Qual foi o convidado que marcou o ‘Esquenta’?
É impressionante como, às vezes, você vai pelo roteiro, acha que não vai se surpreender e alguma coisa te derruba. Uma vez, teve um concurso de escova e alguém gritou na plateia que uma das candidatas era prima dele. Aí, a bateria da Vila Isabel se empolgou, fez música para a menina, e todo mundo começou a fazer improviso. Eu sei que fiquei quase uma hora sem o microfone. Todo mundo falou, todo mundo cantou. Foi um dos momentos mais felizes do ‘Esquenta’.
Qual é o ritmo musical que é mais a sua cara? Funk, pagode ou samba?
É o samba. Sempre gostei. Quando você está muito triste, não consegue ir a um baile funk. O samba é para quando você está alegre e para quando você está triste. Mas eu gosto dos outros também.
Você sente falta de viajar pelo país, como na época do ‘Brasil Legal’?
Sinto falta das viagens, sim. Ainda viajo com o ‘Um Pé de Quê?’ (Canal Futura). Quando comecei no ‘Esquenta’, achei que não ia aguentar nem um mês de estúdio. O que me confortou foi o ar condicionado do Projac. Mas tem outra coisa bacana: quando eu ia a Campina Grande (Paraíba), por exemplo, eu tinha o mundo do forró lá. Onde eu conseguiria juntar esse forró com o funk do Complexo do Alemão? Isso é possível no ‘Esquenta’.
A sua filha, Benedita, participa da criação do programa?

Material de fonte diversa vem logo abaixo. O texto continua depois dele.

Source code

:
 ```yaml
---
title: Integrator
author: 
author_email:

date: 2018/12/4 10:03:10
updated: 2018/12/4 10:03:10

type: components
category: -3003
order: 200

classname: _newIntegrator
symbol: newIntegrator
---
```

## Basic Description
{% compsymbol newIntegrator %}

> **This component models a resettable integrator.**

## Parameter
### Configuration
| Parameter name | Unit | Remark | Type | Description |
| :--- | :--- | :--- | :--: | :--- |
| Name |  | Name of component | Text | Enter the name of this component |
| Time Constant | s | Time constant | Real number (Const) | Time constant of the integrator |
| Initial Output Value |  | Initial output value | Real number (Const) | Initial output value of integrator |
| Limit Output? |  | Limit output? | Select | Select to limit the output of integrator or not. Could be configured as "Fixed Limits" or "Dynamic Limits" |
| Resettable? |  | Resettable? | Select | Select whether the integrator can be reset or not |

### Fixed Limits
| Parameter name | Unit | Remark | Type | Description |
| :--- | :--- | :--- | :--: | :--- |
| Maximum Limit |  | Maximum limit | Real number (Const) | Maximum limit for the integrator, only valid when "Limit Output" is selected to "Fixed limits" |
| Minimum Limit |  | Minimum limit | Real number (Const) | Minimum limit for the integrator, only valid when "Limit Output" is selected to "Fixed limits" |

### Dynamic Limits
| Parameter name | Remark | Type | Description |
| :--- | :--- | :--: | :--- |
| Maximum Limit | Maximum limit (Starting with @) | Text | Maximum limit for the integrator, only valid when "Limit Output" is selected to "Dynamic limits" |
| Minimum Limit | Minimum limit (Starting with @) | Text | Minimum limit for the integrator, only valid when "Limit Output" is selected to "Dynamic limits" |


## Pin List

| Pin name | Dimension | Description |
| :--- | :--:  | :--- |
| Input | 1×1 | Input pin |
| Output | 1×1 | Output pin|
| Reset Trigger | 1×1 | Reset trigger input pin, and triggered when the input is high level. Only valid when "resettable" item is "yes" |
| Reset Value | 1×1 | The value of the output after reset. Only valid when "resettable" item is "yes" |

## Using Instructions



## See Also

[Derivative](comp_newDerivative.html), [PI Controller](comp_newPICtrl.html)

Era uma coisa bem informal, ela dava uns palpites. Aí o Hermano Vianna, criador do programa, ligava pra ela toda hora para pedir dicas de funk, pagode… Ela sabia o que estava bombando e ainda dizia para ele o que ia bombar em três semanas. Até que chegou um momento em que ele falou para a Benedita: “Acho melhor te contratar”. Quando eu soube, ela já estava com carteira assinada.
A Benedita é você, né? Ela gosta das coisas que você faz.

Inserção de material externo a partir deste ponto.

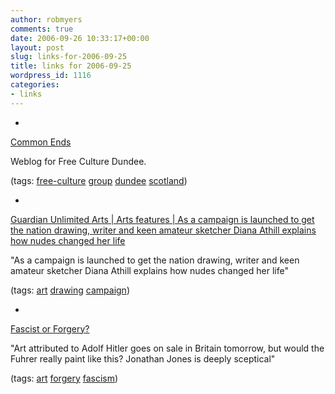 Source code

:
 ```yaml
---
author: robmyers
comments: true
date: 2006-09-26 10:33:17+00:00
layout: post
slug: links-for-2006-09-25
title: links for 2006-09-25
wordpress_id: 1116
categories:
- links
---
```


  

  *   


[Common Ends](http://commonends.wordpress.com/)

  


Weblog for Free Culture Dundee.

  


(tags: [free-culture](http://del.icio.us/robmyers/free-culture) [group](http://del.icio.us/robmyers/group) [dundee](http://del.icio.us/robmyers/dundee) [scotland](http://del.icio.us/robmyers/scotland))

  

  

  *   


[Guardian Unlimited Arts | Arts features | As a campaign is launched to get the nation drawing, writer and keen amateur sketcher Diana Athill explains how nudes changed her life](http://arts.guardian.co.uk/features/story/0,,1877311,00.html)

  


"As a campaign is launched to get the nation drawing, writer and keen amateur sketcher Diana Athill explains how nudes changed her life"

  


(tags: [art](http://del.icio.us/robmyers/art) [drawing](http://del.icio.us/robmyers/drawing) [campaign](http://del.icio.us/robmyers/campaign))

  

  

  *   


[Fascist or Forgery?](http://arts.guardian.co.uk/features/story/0,,1880299,00.html)

  


"Art attributed to Adolf Hitler goes on sale in Britain tomorrow, but would the Fuhrer really paint like this? Jonathan Jones is deeply sceptical"

  


(tags: [art](http://del.icio.us/robmyers/art) [forgery](http://del.icio.us/robmyers/forgery) [fascism](http://del.icio.us/robmyers/fascism))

É uma bênção, nem sei a quem agradecer. Não é dizer que eu influencio. Acho que é ela que mais me influencia. Ela me mostra muita coisa nova.
E como está a recuperação do Estevão (Ciavatta, diretor, produtor e marido de Regina que caiu de um cavalo em novembro de 2008)?
É um trabalho insano até hoje, ele faz fisioterapia todos os dias, ainda tem limitações, dificuldade de locomoção, mas melhorou muito.
O amor cresceu depois disso?
O amor já era grande. O que cresceu foi a minha admiração por ele, ver como ele enfrentou tudo isso.
O que você gosta de fazer nas horas vagas?
Não tenho muita rotina. Tem semanas em que eu gravo dois programas. É uma experiência que, às vezes, me deixa apavorada. Faço sessões de fono, mas falar durante seis horas com o som muito alto me tira de qualquer técnica. Eu acabo gritando (risos).
Manda uma mensagem para os fãs do ‘Esquenta’.
Eu me sinto honrada pelo fato de o público se sentir representado no ‘Esquenta’. E agradeço o carinho de todos.